I discussed the topic of determinism a lot (here), and do this because a lot of software-developers seem to be under the impression that:

• Determinism cannot be achieved
• It is a lost cause and it's better to use things like hashing to ensure equal world-states on networked (real-time) games.
• The solution as used in engines used for CIV5 (turn based) can also be used in engines used for Starcraft 2 (real time).

All these three statements above are false. A responsive real-time networked determinism cannot be achieved (for obvious reasons) and hashing must be used. However, applying hashing does not automatically state that it is senseless to focus on deterministic properties of the game and to show why this is I'll sketch an example:

A minecraft-like world (huge with chunks) where plenty of players are frolicking around, but where the physics (or 'rules') of the world also make changes (such as lots and lots of red-stone machinery). So now we created a situation where we want responsiveness within the visible chunk that more then 2 players use to make modifications (need of hashing), but also deterministic rules of the world that modify chunks that should be the same for everybody. If we are to create a game-engine that handles this problem, we need the rules of the world to become deterministic otherwise every visible chunk will receive hash-updates collisions. It is not a good idea to let the server just 'push' these world-changes (because depending on the game, this might encumber a lot of data).
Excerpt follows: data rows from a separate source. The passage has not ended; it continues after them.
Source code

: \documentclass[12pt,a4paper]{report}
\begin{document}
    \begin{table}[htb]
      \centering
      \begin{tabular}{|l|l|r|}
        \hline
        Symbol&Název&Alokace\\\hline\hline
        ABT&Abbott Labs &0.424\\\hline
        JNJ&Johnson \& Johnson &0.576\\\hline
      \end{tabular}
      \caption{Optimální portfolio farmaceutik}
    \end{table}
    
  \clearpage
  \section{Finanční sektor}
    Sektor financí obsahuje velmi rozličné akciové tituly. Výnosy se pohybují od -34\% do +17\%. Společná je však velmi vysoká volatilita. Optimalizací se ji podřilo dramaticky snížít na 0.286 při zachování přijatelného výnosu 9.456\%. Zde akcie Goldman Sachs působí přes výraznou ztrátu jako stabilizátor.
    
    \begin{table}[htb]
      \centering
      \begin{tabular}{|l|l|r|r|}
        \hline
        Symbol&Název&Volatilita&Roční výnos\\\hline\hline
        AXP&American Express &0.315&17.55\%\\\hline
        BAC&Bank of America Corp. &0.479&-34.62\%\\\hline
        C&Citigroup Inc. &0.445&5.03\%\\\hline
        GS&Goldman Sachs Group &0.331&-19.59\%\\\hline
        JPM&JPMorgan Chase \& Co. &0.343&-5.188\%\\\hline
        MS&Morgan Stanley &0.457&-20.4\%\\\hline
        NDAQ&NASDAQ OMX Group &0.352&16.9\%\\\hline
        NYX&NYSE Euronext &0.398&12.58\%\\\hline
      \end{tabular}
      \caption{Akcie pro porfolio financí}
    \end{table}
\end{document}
This is the problem I wanted to address, and not all those 'easy' problems that can be fixed by applying those techniques as described in textbooks.
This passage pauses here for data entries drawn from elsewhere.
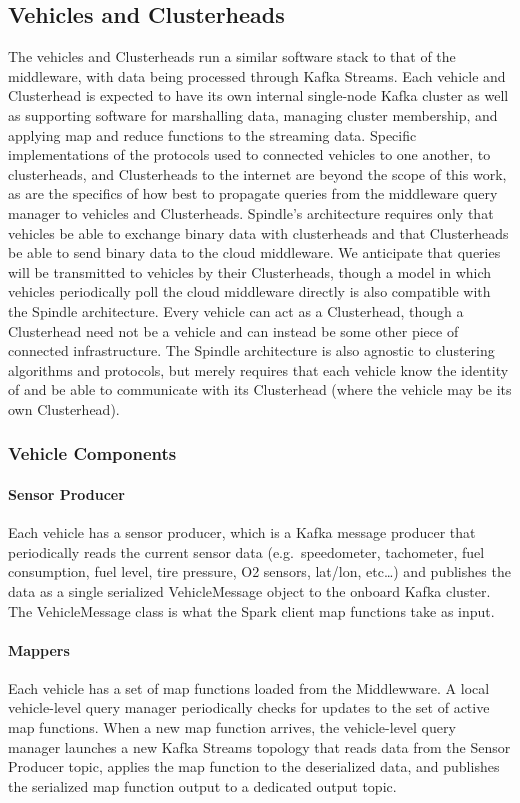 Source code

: \documentclass{thesis}
\begin{document}
\subsection{Vehicles and Clusterheads}
    The vehicles and Clusterheads run a similar software stack to that of the middleware, with data being
    processed through Kafka Streams. Each vehicle and Clusterhead is expected to have its own internal
    single-node Kafka cluster as well as supporting software for marshalling data, managing cluster membership,
    and applying map and reduce functions to the streaming data.
    Specific implementations of the protocols used to connected vehicles to one another, to clusterheads, and Clusterheads
    to the internet are beyond the scope of this work, as are the specifics of how best to propagate queries from the middleware
    query manager to vehicles and Clusterheads. Spindle's architecture requires only that vehicles be able to exchange binary
    data with clusterheads and that Clusterheads be able to send binary data to the cloud middleware. We anticipate that queries
    will be transmitted to vehicles by their Clusterheads, though a model in which vehicles periodically poll the cloud middleware
    directly is also compatible with the Spindle architecture.
    Every vehicle can act as a Clusterhead, though a Clusterhead need not be a vehicle and can instead be some other piece of
    connected infrastructure. The Spindle architecture is also agnostic to clustering algorithms and protocols, but merely requires
    that each vehicle know the identity of and be able to communicate with its Clusterhead (where the vehicle may be its own Clusterhead).
\subsubsection{Vehicle Components}
    \paragraph{Sensor Producer} 
        Each vehicle has a sensor producer, which is a Kafka message producer that periodically reads the current sensor data (e.g.\
        speedometer, tachometer, fuel consumption, fuel level, tire pressure, O2 sensors, lat/lon, etc\dots) and publishes the data
        as a single serialized VehicleMessage object to the onboard Kafka cluster. The VehicleMessage class is what the Spark client
        map functions take as input.
    \paragraph{Mappers}
        Each vehicle has a set of map functions loaded from the Middlewware. A local vehicle-level query manager periodically checks
        for updates to the set of active map functions. When a new map function arrives, the vehicle-level query manager
        launches a new Kafka Streams topology that reads data from the Sensor Producer topic, applies the map function to the 
        deserialized data, and publishes the serialized map function output to a dedicated output topic.
\end{document}
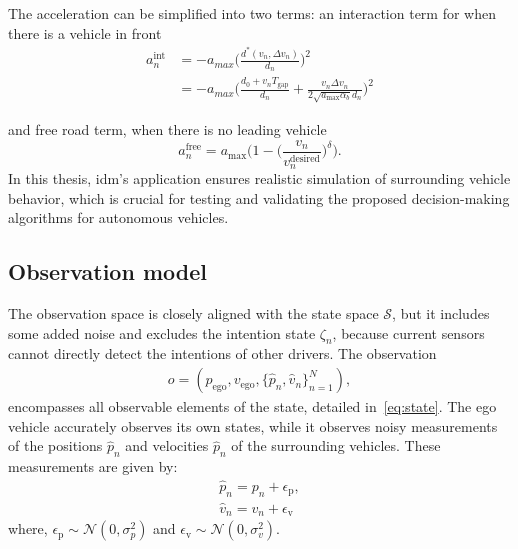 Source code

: The acceleration can be simplified into two terms: an interaction term for when there is a vehicle in front 
\begin{align}
     a^\text{int}_n &=  -a_{max} \Big(\frac{d^*(v_n,\Delta v_n)}{d_n} \Big) ^2  \nonumber \\
     &= -a_{max} \Big(\frac{d_0 + v_n T_{\mathrm{gap}}}{d_n} + \frac{v_n \Delta v_n}{2 \sqrt{a_{\mathrm{max}} \alpha_b} d_n} \Big) ^2
     \label{eq:idm_int}
\end{align}

and free road term, when there is no leading vehicle
\begin{equation}
    a^\text{free}_n= a_\mathrm{max}\Big(1-\Big(\frac{v_n}{v^\mathrm{desired}_n}\Big)^\delta\Big).
    \label{eq:idm_free}
\end{equation}
In this thesis, \gls{idm}'s application ensures realistic simulation of surrounding vehicle behavior, which is crucial for testing and validating the proposed decision-making algorithms for autonomous vehicles.

\subsection{Observation model}
The observation space is closely aligned with the state space $\mathcal{S}$, but it includes some added noise and excludes the intention state $\zeta_n$, because current sensors cannot directly detect the intentions of other drivers.
The observation
\begin{align}
	o = (p_\mathrm{ego}, v_\mathrm{ego}, \{\hat{p}_{n}, \hat{v}_n\}_{n=1}^N), 
	\label{eq:thesis_observation}
\end{align}
encompasses all observable elements of the state, detailed in~\eqref{eq:state}. 
The ego vehicle accurately observes its own states, while it observes noisy measurements of the positions $\hat{p}_{n}$ and velocities $\hat{p}_{n}$ of the surrounding vehicles. These measurements are given by:
\begin{align}
    \label{eq:thesis_noise_pos}
    \hat{p}_{n} = p_{n} + \epsilon_\mathrm{p},\\ 
    \hat{v}_n = v_n + \epsilon_\mathrm{v}
    \label{eq:thsis_noise_vel}
\end{align}
where, $\epsilon_\mathrm{p} \sim \mathcal{N}(0, \sigma^2_p)$ and $\epsilon_\mathrm{v} \sim \mathcal{N}(0, \sigma^2_v)$.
On the question: "Should iteration_weight be modifiable during run-time?" in the context of networked games that want to ensure determinism to prevent hash-clashes my answer is "No". In games that do not have the need in preventing hash-clashes the answer is "Yeah sure, could be. Although it not certain what you want to achieve (players of the game usually don't care about this as much as programmers do)". I personally would only use iteration_weight as a constant (because of compiler optimizations as you pointed out).
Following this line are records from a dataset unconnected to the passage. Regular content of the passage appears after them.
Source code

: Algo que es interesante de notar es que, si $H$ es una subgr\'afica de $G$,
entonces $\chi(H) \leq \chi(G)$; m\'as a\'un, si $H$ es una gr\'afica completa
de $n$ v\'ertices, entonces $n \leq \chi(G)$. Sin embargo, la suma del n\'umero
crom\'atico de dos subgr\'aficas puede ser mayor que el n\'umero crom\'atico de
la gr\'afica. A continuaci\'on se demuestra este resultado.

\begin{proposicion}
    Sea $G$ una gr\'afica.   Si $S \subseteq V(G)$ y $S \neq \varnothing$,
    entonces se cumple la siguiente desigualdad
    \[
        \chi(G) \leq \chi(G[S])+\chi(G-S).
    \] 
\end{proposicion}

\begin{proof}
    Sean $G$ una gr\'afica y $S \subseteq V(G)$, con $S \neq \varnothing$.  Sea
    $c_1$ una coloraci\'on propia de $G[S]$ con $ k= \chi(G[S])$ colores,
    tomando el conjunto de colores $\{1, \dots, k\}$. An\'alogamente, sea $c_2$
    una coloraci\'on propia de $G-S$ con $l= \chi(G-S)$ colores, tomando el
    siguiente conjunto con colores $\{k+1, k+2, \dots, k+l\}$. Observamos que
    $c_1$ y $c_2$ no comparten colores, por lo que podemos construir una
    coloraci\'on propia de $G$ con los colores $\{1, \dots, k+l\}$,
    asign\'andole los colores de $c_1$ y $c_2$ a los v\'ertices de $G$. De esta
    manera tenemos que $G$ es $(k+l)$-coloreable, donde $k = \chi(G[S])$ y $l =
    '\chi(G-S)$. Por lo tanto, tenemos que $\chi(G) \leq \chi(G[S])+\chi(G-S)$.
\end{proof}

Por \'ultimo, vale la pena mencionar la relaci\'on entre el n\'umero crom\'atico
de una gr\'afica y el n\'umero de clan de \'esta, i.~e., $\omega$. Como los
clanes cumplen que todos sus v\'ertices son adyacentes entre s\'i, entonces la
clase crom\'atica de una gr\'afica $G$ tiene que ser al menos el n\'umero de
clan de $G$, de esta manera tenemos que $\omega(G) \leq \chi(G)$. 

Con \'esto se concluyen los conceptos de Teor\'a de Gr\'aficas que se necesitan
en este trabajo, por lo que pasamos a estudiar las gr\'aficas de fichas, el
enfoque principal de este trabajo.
I can see no good justification for my MTR Design, to be used without the use of Batched Linear Subsystems (BLS) and my reason for this is:

When so much effort is put into a system that complicates the engine so much, it is reasonable to assume that the software-engineer (me) wants to optimize certain aspects for which there exist other methods that might not be 'as' good, but good enough for most practical purposes. Not using Batched Linear Subsystems (BLS) for having a scalable method for handling jobs would therefor just be silly.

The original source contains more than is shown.